Exercise requirements: Print all the records below exactly as they stand, but leave out the pictures.

Extracted entries:
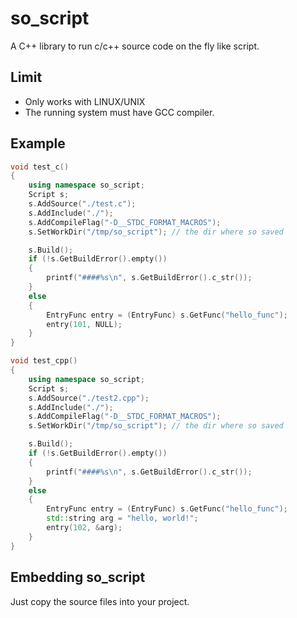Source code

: so_script
======

A C++ library to run c/c++ source code on the fly like script. 


## Limit
- Only works with LINUX/UNIX
- The running system must have GCC compiler.

## Example

```cpp
void test_c()
{
    using namespace so_script;
    Script s;
    s.AddSource("./test.c");
    s.AddInclude("./");
    s.AddCompileFlag("-D__STDC_FORMAT_MACROS");
    s.SetWorkDir("/tmp/so_script"); // the dir where so saved

    s.Build();
    if (!s.GetBuildError().empty())
    {
        printf("####%s\n", s.GetBuildError().c_str());
    }
    else
    {
        EntryFunc entry = (EntryFunc) s.GetFunc("hello_func");
        entry(101, NULL);
    }
}

void test_cpp()
{
    using namespace so_script;
    Script s;
    s.AddSource("./test2.cpp");
    s.AddInclude("./");
    s.AddCompileFlag("-D__STDC_FORMAT_MACROS");
    s.SetWorkDir("/tmp/so_script"); // the dir where so saved

    s.Build();
    if (!s.GetBuildError().empty())
    {
        printf("####%s\n", s.GetBuildError().c_str());
    }
    else
    {
        EntryFunc entry = (EntryFunc) s.GetFunc("hello_func");
        std::string arg = "hello, world!";
        entry(102, &arg);
    }
}
```

## Embedding so_script

Just copy the source files into your project. 
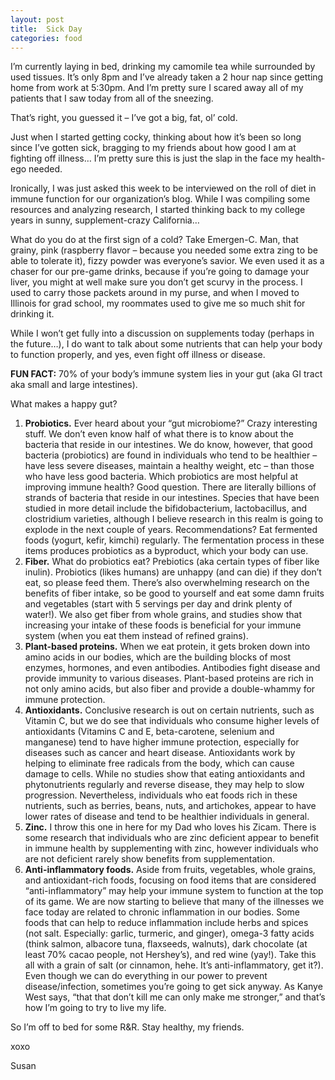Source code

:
 ```yaml
---
layout: post
title:  Sick Day
categories: food
---
```

I’m currently laying in bed, drinking my camomile tea while surrounded by used tissues. It’s only 8pm and I’ve already taken a 2 hour nap since getting home from work at 5:30pm. And I’m pretty sure I scared away all of my patients that I saw today from all of the sneezing.

That’s right, you guessed it – I’ve got a big, fat, ol’ cold.

Just when I started getting cocky, thinking about how it’s been so long since I’ve gotten sick, bragging to my friends about how good I am at fighting off illness… I’m pretty sure this is just the slap in the face my health-ego needed.

<!--more-->

Ironically, I was just asked this week to be interviewed on the roll of diet in immune function for our organization’s blog. While I was compiling some resources and analyzing research, I started thinking back to my college years in sunny, supplement-crazy California…

What do you do at the first sign of a cold? Take Emergen-C. Man, that grainy, pink (raspberry flavor – because you needed some extra zing to be able to tolerate it), fizzy powder was everyone’s savior. We even used it as a chaser for our pre-game drinks, because if you’re going to damage your liver, you might at well make sure you don’t get scurvy in the process. I used to carry those packets around in my purse, and when I moved to Illinois for grad school, my roommates used to give me so much shit for drinking it.

While I won’t get fully into a discussion on supplements today (perhaps in the future…), I do want to talk about some nutrients that can help your body to function properly, and yes, even fight off illness or disease.

**FUN FACT:** 70% of your body’s immune system lies in your gut (aka GI tract aka small and large intestines).

What makes a happy gut?

1. **Probiotics.** Ever heard about your “gut microbiome?” Crazy interesting stuff. We don’t even know half of what there is to know about the bacteria that reside in our intestines. We do know, however, that good bacteria (probiotics) are found in individuals who tend to be healthier – have less severe diseases, maintain a healthy weight, etc – than those who have less good bacteria. Which probiotics are most helpful at improving immune health? Good question. There are literally billions of strands of bacteria that reside in our intestines. Species that have been studied in more detail include the bifidobacterium, lactobacillus, and clostridium varieties, although I believe research in this realm is going to explode in the next couple of years. Recommendations? Eat fermented foods (yogurt, kefir, kimchi) regularly. The fermentation process in these items produces probiotics as a byproduct, which your body can use.
2. **Fiber.** What do probiotics eat? Prebiotics (aka certain types of fiber like inulin). Probiotics (likes humans) are unhappy (and can die) if they don’t eat, so please feed them. There’s also overwhelming research on the benefits of fiber intake, so be good to yourself and eat some damn fruits and vegetables (start with 5 servings per day and drink plenty of water!). We also get fiber from whole grains, and studies show that increasing your intake of these foods is beneficial for your immune system (when you eat them instead of refined grains).
3. **Plant-based proteins.** When we eat protein, it gets broken down into amino acids in our bodies, which are the building blocks of most enzymes, hormones, and even antibodies. Antibodies fight disease and provide immunity to various diseases. Plant-based proteins are rich in not only amino acids, but also fiber and provide a double-whammy for immune protection.
4. **Antioxidants.** Conclusive research is out on certain nutrients, such as Vitamin C, but we do see that individuals who consume higher levels of antioxidants (Vitamins C and E, beta-carotene, selenium and manganese) tend to have higher immune protection, especially for diseases such as cancer and heart disease. Antioxidants work by helping to eliminate free radicals from the body, which can cause damage to cells. While no studies show that eating antioxidants and phytonutrients regularly and reverse disease, they may help to slow progression. Nevertheless, individuals who eat foods rich in these nutrients, such as berries, beans, nuts, and artichokes, appear to have lower rates of disease and tend to be healthier individuals in general.
5. **Zinc.** I throw this one in here for my Dad who loves his Zicam. There is some research that individuals who are zinc deficient appear to benefit in immune health by supplementing with zinc, however individuals who are not deficient rarely show benefits from supplementation.
6. **Anti-inflammatory foods.** Aside from fruits, vegetables, whole grains, and antioxidant-rich foods, focusing on food items that are considered “anti-inflammatory” may help your immune system to function at the top of its game. We are now starting to believe that many of the illnesses we face today are related to chronic inflammation in our bodies. Some foods that can help to reduce inflammation include herbs and spices (not salt. Especially: garlic, turmeric, and ginger), omega-3 fatty acids (think salmon, albacore tuna, flaxseeds, walnuts), dark chocolate (at least 70% cacao people, not Hershey’s), and red wine (yay!).
Take this all with a grain of salt (or cinnamon, hehe. It’s anti-inflammatory, get it?). Even though we can do everything in our power to prevent disease/infection, sometimes you’re going to get sick anyway. As Kanye West says, “that that don’t kill me can only make me stronger,” and that’s how I’m going to try to live my life.

So I’m off to bed for some R&R. Stay healthy, my friends.

xoxo

Susan
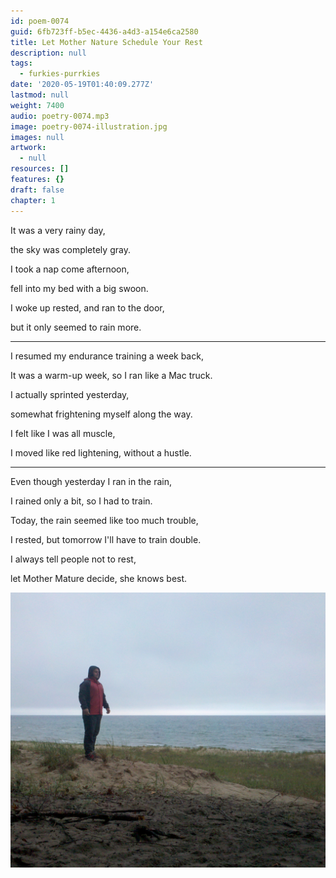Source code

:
 ```yaml
---
id: poem-0074
guid: 6fb723ff-b5ec-4436-a4d3-a154e6ca2580
title: Let Mother Nature Schedule Your Rest
description: null
tags:
  - furkies-purrkies
date: '2020-05-19T01:40:09.277Z'
lastmod: null
weight: 7400
audio: poetry-0074.mp3
image: poetry-0074-illustration.jpg
images: null
artwork:
  - null
resources: []
features: {}
draft: false
chapter: 1
---
```


It was a very rainy day,

the sky was completely gray.

I took a nap come afternoon,

fell into my bed with a big swoon.

I woke up rested, and ran to the door,

but it only seemed to rain more.

---

I resumed my endurance training a week back,

It was a warm-up week, so I ran like a Mac truck.

I actually sprinted yesterday,

somewhat frightening myself along the way.

I felt like I was all muscle,

I moved like red lightening, without a hustle.

---

Even though yesterday I ran in the rain,

I rained only a bit, so I had to train.

Today, the rain seemed like too much trouble,

I rested, but tomorrow I'll have to train double.

I always tell people not to rest,

let Mother Mature decide, she knows best.

![Waiting](files/poetry-0074-waiting.jpg)

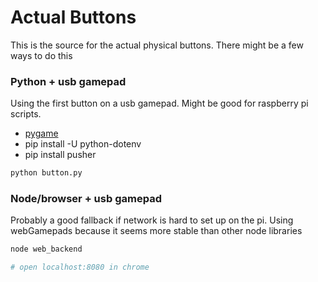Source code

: # Actual Buttons

This is the source for the actual physical buttons.  There might be a few ways to do this

### Python + usb gamepad

Using the first button on a usb gamepad. Might be good for raspberry pi scripts.

* [pygame](https://bitbucket.org/pygame/pygame/issues/82/homebrew-on-leopard-fails-to-install#comment-627494)
* pip install -U python-dotenv
* pip install pusher

```bash
python button.py
```


### Node/browser + usb gamepad

Probably a good fallback if network is hard to set up on the pi. Using webGamepads because it seems more stable than other node libraries

```bash
node web_backend

# open localhost:8080 in chrome
```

Your solution:
Source code

: so_script
======

A C++ library to run c/c++ source code on the fly like script. 


## Limit
- Only works with LINUX/UNIX
- The running system must have GCC compiler.

## Example

```cpp
void test_c()
{
    using namespace so_script;
    Script s;
    s.AddSource("./test.c");
    s.AddInclude("./");
    s.AddCompileFlag("-D__STDC_FORMAT_MACROS");
    s.SetWorkDir("/tmp/so_script"); // the dir where so saved

    s.Build();
    if (!s.GetBuildError().empty())
    {
        printf("####%s\n", s.GetBuildError().c_str());
    }
    else
    {
        EntryFunc entry = (EntryFunc) s.GetFunc("hello_func");
        entry(101, NULL);
    }
}

void test_cpp()
{
    using namespace so_script;
    Script s;
    s.AddSource("./test2.cpp");
    s.AddInclude("./");
    s.AddCompileFlag("-D__STDC_FORMAT_MACROS");
    s.SetWorkDir("/tmp/so_script"); // the dir where so saved

    s.Build();
    if (!s.GetBuildError().empty())
    {
        printf("####%s\n", s.GetBuildError().c_str());
    }
    else
    {
        EntryFunc entry = (EntryFunc) s.GetFunc("hello_func");
        std::string arg = "hello, world!";
        entry(102, &arg);
    }
}
```

## Embedding so_script

Just copy the source files into your project. 
Source code

:
 ```yaml
---
layout: post
title:  Sick Day
categories: food
---
```

I’m currently laying in bed, drinking my camomile tea while surrounded by used tissues. It’s only 8pm and I’ve already taken a 2 hour nap since getting home from work at 5:30pm. And I’m pretty sure I scared away all of my patients that I saw today from all of the sneezing.

That’s right, you guessed it – I’ve got a big, fat, ol’ cold.

Just when I started getting cocky, thinking about how it’s been so long since I’ve gotten sick, bragging to my friends about how good I am at fighting off illness… I’m pretty sure this is just the slap in the face my health-ego needed.

<!--more-->

Ironically, I was just asked this week to be interviewed on the roll of diet in immune function for our organization’s blog. While I was compiling some resources and analyzing research, I started thinking back to my college years in sunny, supplement-crazy California…

What do you do at the first sign of a cold? Take Emergen-C. Man, that grainy, pink (raspberry flavor – because you needed some extra zing to be able to tolerate it), fizzy powder was everyone’s savior. We even used it as a chaser for our pre-game drinks, because if you’re going to damage your liver, you might at well make sure you don’t get scurvy in the process. I used to carry those packets around in my purse, and when I moved to Illinois for grad school, my roommates used to give me so much shit for drinking it.

While I won’t get fully into a discussion on supplements today (perhaps in the future…), I do want to talk about some nutrients that can help your body to function properly, and yes, even fight off illness or disease.

**FUN FACT:** 70% of your body’s immune system lies in your gut (aka GI tract aka small and large intestines).

What makes a happy gut?

1. **Probiotics.** Ever heard about your “gut microbiome?” Crazy interesting stuff. We don’t even know half of what there is to know about the bacteria that reside in our intestines. We do know, however, that good bacteria (probiotics) are found in individuals who tend to be healthier – have less severe diseases, maintain a healthy weight, etc – than those who have less good bacteria. Which probiotics are most helpful at improving immune health? Good question. There are literally billions of strands of bacteria that reside in our intestines. Species that have been studied in more detail include the bifidobacterium, lactobacillus, and clostridium varieties, although I believe research in this realm is going to explode in the next couple of years. Recommendations? Eat fermented foods (yogurt, kefir, kimchi) regularly. The fermentation process in these items produces probiotics as a byproduct, which your body can use.
2. **Fiber.** What do probiotics eat? Prebiotics (aka certain types of fiber like inulin). Probiotics (likes humans) are unhappy (and can die) if they don’t eat, so please feed them. There’s also overwhelming research on the benefits of fiber intake, so be good to yourself and eat some damn fruits and vegetables (start with 5 servings per day and drink plenty of water!). We also get fiber from whole grains, and studies show that increasing your intake of these foods is beneficial for your immune system (when you eat them instead of refined grains).
3. **Plant-based proteins.** When we eat protein, it gets broken down into amino acids in our bodies, which are the building blocks of most enzymes, hormones, and even antibodies. Antibodies fight disease and provide immunity to various diseases. Plant-based proteins are rich in not only amino acids, but also fiber and provide a double-whammy for immune protection.
4. **Antioxidants.** Conclusive research is out on certain nutrients, such as Vitamin C, but we do see that individuals who consume higher levels of antioxidants (Vitamins C and E, beta-carotene, selenium and manganese) tend to have higher immune protection, especially for diseases such as cancer and heart disease. Antioxidants work by helping to eliminate free radicals from the body, which can cause damage to cells. While no studies show that eating antioxidants and phytonutrients regularly and reverse disease, they may help to slow progression. Nevertheless, individuals who eat foods rich in these nutrients, such as berries, beans, nuts, and artichokes, appear to have lower rates of disease and tend to be healthier individuals in general.
5. **Zinc.** I throw this one in here for my Dad who loves his Zicam. There is some research that individuals who are zinc deficient appear to benefit in immune health by supplementing with zinc, however individuals who are not deficient rarely show benefits from supplementation.
6. **Anti-inflammatory foods.** Aside from fruits, vegetables, whole grains, and antioxidant-rich foods, focusing on food items that are considered “anti-inflammatory” may help your immune system to function at the top of its game. We are now starting to believe that many of the illnesses we face today are related to chronic inflammation in our bodies. Some foods that can help to reduce inflammation include herbs and spices (not salt. Especially: garlic, turmeric, and ginger), omega-3 fatty acids (think salmon, albacore tuna, flaxseeds, walnuts), dark chocolate (at least 70% cacao people, not Hershey’s), and red wine (yay!).
Take this all with a grain of salt (or cinnamon, hehe. It’s anti-inflammatory, get it?). Even though we can do everything in our power to prevent disease/infection, sometimes you’re going to get sick anyway. As Kanye West says, “that that don’t kill me can only make me stronger,” and that’s how I’m going to try to live my life.

So I’m off to bed for some R&R. Stay healthy, my friends.

xoxo

Susan
Source code

:
 ```yaml
---
id: poem-0074
guid: 6fb723ff-b5ec-4436-a4d3-a154e6ca2580
title: Let Mother Nature Schedule Your Rest
description: null
tags:
  - furkies-purrkies
date: '2020-05-19T01:40:09.277Z'
lastmod: null
weight: 7400
audio: poetry-0074.mp3
image: poetry-0074-illustration.jpg
images: null
artwork:
  - null
resources: []
features: {}
draft: false
chapter: 1
---
```


It was a very rainy day,

the sky was completely gray.

I took a nap come afternoon,

fell into my bed with a big swoon.

I woke up rested, and ran to the door,

but it only seemed to rain more.

---

I resumed my endurance training a week back,

It was a warm-up week, so I ran like a Mac truck.

I actually sprinted yesterday,

somewhat frightening myself along the way.

I felt like I was all muscle,

I moved like red lightening, without a hustle.

---

Even though yesterday I ran in the rain,

I rained only a bit, so I had to train.

Today, the rain seemed like too much trouble,

I rested, but tomorrow I'll have to train double.

I always tell people not to rest,

let Mother Mature decide, she knows best.

![Waiting](files/poetry-0074-waiting.jpg)

Source code

: # Actual Buttons

This is the source for the actual physical buttons.  There might be a few ways to do this

### Python + usb gamepad

Using the first button on a usb gamepad. Might be good for raspberry pi scripts.

* [pygame](https://bitbucket.org/pygame/pygame/issues/82/homebrew-on-leopard-fails-to-install#comment-627494)
* pip install -U python-dotenv
* pip install pusher

```bash
python button.py
```


### Node/browser + usb gamepad

Probably a good fallback if network is hard to set up on the pi. Using webGamepads because it seems more stable than other node libraries

```bash
node web_backend

# open localhost:8080 in chrome
```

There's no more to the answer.